** Opening Dataset block **
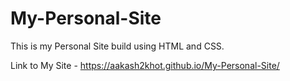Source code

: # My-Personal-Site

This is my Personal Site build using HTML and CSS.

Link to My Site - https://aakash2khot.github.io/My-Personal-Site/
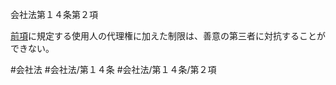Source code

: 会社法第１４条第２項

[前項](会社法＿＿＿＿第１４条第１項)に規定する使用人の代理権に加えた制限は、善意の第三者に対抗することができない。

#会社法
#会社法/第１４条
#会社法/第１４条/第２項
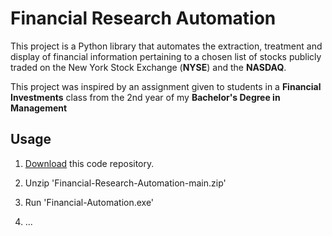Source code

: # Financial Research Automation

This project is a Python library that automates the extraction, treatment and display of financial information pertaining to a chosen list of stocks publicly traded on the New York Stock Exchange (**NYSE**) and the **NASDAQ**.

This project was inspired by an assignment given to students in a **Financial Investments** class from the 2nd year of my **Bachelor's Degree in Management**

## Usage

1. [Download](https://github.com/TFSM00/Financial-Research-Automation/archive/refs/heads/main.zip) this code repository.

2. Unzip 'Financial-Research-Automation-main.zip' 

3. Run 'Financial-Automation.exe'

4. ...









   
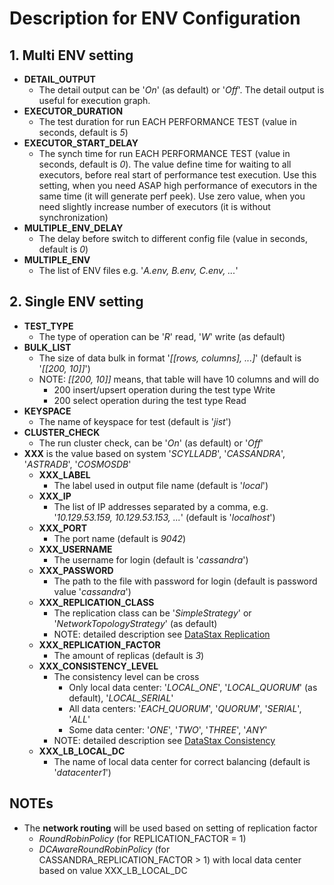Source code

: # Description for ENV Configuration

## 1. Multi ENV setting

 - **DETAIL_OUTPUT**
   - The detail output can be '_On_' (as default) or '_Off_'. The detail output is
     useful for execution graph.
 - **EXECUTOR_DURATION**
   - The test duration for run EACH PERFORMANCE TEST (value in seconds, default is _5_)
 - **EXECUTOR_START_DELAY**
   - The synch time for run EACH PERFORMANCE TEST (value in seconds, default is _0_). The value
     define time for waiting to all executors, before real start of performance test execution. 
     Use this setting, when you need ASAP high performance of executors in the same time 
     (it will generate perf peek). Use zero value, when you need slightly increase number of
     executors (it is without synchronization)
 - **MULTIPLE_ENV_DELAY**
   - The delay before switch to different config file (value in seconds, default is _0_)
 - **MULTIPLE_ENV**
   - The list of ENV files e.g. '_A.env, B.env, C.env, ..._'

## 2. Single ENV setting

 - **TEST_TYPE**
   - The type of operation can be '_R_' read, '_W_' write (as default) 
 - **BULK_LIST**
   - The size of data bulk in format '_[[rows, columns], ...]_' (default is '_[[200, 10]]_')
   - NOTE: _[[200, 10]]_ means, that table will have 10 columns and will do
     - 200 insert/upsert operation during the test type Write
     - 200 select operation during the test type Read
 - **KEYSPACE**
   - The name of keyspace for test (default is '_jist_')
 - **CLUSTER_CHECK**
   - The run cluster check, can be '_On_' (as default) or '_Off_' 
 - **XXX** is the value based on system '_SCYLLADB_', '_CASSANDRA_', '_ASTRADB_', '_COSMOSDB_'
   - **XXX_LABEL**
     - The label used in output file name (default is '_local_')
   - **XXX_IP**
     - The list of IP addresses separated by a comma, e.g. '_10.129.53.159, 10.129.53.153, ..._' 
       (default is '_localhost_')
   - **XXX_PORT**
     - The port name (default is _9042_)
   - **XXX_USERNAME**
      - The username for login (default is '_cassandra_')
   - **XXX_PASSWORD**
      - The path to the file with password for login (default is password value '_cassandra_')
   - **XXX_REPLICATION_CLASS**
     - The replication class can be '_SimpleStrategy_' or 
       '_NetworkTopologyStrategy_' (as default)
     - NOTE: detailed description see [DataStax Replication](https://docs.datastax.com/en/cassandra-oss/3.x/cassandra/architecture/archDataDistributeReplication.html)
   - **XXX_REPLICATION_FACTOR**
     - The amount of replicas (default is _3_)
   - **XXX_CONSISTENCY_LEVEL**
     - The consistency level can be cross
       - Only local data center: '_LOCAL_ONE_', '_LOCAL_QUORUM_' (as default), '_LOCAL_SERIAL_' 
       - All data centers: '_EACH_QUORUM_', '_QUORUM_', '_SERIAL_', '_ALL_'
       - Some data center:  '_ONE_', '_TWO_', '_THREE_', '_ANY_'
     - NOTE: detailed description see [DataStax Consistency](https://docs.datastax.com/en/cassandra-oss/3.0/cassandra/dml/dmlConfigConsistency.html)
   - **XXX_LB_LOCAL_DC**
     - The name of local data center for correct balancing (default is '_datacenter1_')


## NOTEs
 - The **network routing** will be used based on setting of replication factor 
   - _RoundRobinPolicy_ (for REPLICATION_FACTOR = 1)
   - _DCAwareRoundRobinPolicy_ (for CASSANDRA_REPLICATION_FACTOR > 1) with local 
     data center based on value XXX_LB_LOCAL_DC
** Closing Dataset block **
• _What you should do_:
For every entry above, please output the text exactly and leave any picture behind.

• _Exercise solution_:
Source code

: # My-Personal-Site

This is my Personal Site build using HTML and CSS.

Link to My Site - https://aakash2khot.github.io/My-Personal-Site/
Source code

: 会社法第１４条第２項

[前項](会社法＿＿＿＿第１４条第１項)に規定する使用人の代理権に加えた制限は、善意の第三者に対抗することができない。

#会社法
#会社法/第１４条
#会社法/第１４条/第２項
Source code

: # Financial Research Automation

This project is a Python library that automates the extraction, treatment and display of financial information pertaining to a chosen list of stocks publicly traded on the New York Stock Exchange (**NYSE**) and the **NASDAQ**.

This project was inspired by an assignment given to students in a **Financial Investments** class from the 2nd year of my **Bachelor's Degree in Management**

## Usage

1. [Download](https://github.com/TFSM00/Financial-Research-Automation/archive/refs/heads/main.zip) this code repository.

2. Unzip 'Financial-Research-Automation-main.zip' 

3. Run 'Financial-Automation.exe'

4. ...









   
Source code

: # Description for ENV Configuration

## 1. Multi ENV setting

 - **DETAIL_OUTPUT**
   - The detail output can be '_On_' (as default) or '_Off_'. The detail output is
     useful for execution graph.
 - **EXECUTOR_DURATION**
   - The test duration for run EACH PERFORMANCE TEST (value in seconds, default is _5_)
 - **EXECUTOR_START_DELAY**
   - The synch time for run EACH PERFORMANCE TEST (value in seconds, default is _0_). The value
     define time for waiting to all executors, before real start of performance test execution. 
     Use this setting, when you need ASAP high performance of executors in the same time 
     (it will generate perf peek). Use zero value, when you need slightly increase number of
     executors (it is without synchronization)
 - **MULTIPLE_ENV_DELAY**
   - The delay before switch to different config file (value in seconds, default is _0_)
 - **MULTIPLE_ENV**
   - The list of ENV files e.g. '_A.env, B.env, C.env, ..._'

## 2. Single ENV setting

 - **TEST_TYPE**
   - The type of operation can be '_R_' read, '_W_' write (as default) 
 - **BULK_LIST**
   - The size of data bulk in format '_[[rows, columns], ...]_' (default is '_[[200, 10]]_')
   - NOTE: _[[200, 10]]_ means, that table will have 10 columns and will do
     - 200 insert/upsert operation during the test type Write
     - 200 select operation during the test type Read
 - **KEYSPACE**
   - The name of keyspace for test (default is '_jist_')
 - **CLUSTER_CHECK**
   - The run cluster check, can be '_On_' (as default) or '_Off_' 
 - **XXX** is the value based on system '_SCYLLADB_', '_CASSANDRA_', '_ASTRADB_', '_COSMOSDB_'
   - **XXX_LABEL**
     - The label used in output file name (default is '_local_')
   - **XXX_IP**
     - The list of IP addresses separated by a comma, e.g. '_10.129.53.159, 10.129.53.153, ..._' 
       (default is '_localhost_')
   - **XXX_PORT**
     - The port name (default is _9042_)
   - **XXX_USERNAME**
      - The username for login (default is '_cassandra_')
   - **XXX_PASSWORD**
      - The path to the file with password for login (default is password value '_cassandra_')
   - **XXX_REPLICATION_CLASS**
     - The replication class can be '_SimpleStrategy_' or 
       '_NetworkTopologyStrategy_' (as default)
     - NOTE: detailed description see [DataStax Replication](https://docs.datastax.com/en/cassandra-oss/3.x/cassandra/architecture/archDataDistributeReplication.html)
   - **XXX_REPLICATION_FACTOR**
     - The amount of replicas (default is _3_)
   - **XXX_CONSISTENCY_LEVEL**
     - The consistency level can be cross
       - Only local data center: '_LOCAL_ONE_', '_LOCAL_QUORUM_' (as default), '_LOCAL_SERIAL_' 
       - All data centers: '_EACH_QUORUM_', '_QUORUM_', '_SERIAL_', '_ALL_'
       - Some data center:  '_ONE_', '_TWO_', '_THREE_', '_ANY_'
     - NOTE: detailed description see [DataStax Consistency](https://docs.datastax.com/en/cassandra-oss/3.0/cassandra/dml/dmlConfigConsistency.html)
   - **XXX_LB_LOCAL_DC**
     - The name of local data center for correct balancing (default is '_datacenter1_')


## NOTEs
 - The **network routing** will be used based on setting of replication factor 
   - _RoundRobinPolicy_ (for REPLICATION_FACTOR = 1)
   - _DCAwareRoundRobinPolicy_ (for CASSANDRA_REPLICATION_FACTOR > 1) with local 
     data center based on value XXX_LB_LOCAL_DC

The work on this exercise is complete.